Thomas Friedrich received his doctorate in Social and Cultural Anthropology at Universität Hamburg within the framework of the interdisciplinary Cluster of Excellence “Climate System Analysis and Prediction”. Previously, he was a fellow of the research group “The Cultural Constitution of Causal Cognition: Re-Integrating Anthropology into the Cognitive Sciences” at the Centre for Interdisciplinary Research in Bielefeld. He was a lecturer at the University of Cologne and the Ruhr-University of Bochum, and is now a researcher at the Institute for Social-Ecological Research in Frankfurt.

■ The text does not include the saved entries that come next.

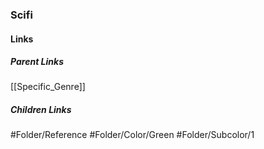 ### Scifi
#### Links
##### Parent Links
[[Specific_Genre]]
##### Children Links
#Folder/Reference
#Folder/Color/Green
#Folder/Subcolor/1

Imke Hoppe is a senior researcher at the Chair of Journalism and Communication Science at Universität Hamburg. She holds a PhD in Communication Science from TU Ilmenau. Her research interest lies in climate change and sustainability communication, with a special focus on digital media. Her research methods combine qualitative and quantitative methods of empirical communication research.
Shameem Mahmud works as a part-time lecturer in Media and Communication Research Methods and Journalism Cultures at the Institute of Journalism and Communication Studies, Universität Hamburg. He holds a PhD in Communication Studies from Universität Hamburg and specializes in public perceptions and communication of climate-change risks. Shameem also studied at the Universities of Dhaka, Bangladesh; Aarhus, Denmark; and Amsterdam, the Netherlands. His research focuses on environmental communication and journalism cultures. He previously worked at the University of Dhaka, and as a journalist in Bangladesh.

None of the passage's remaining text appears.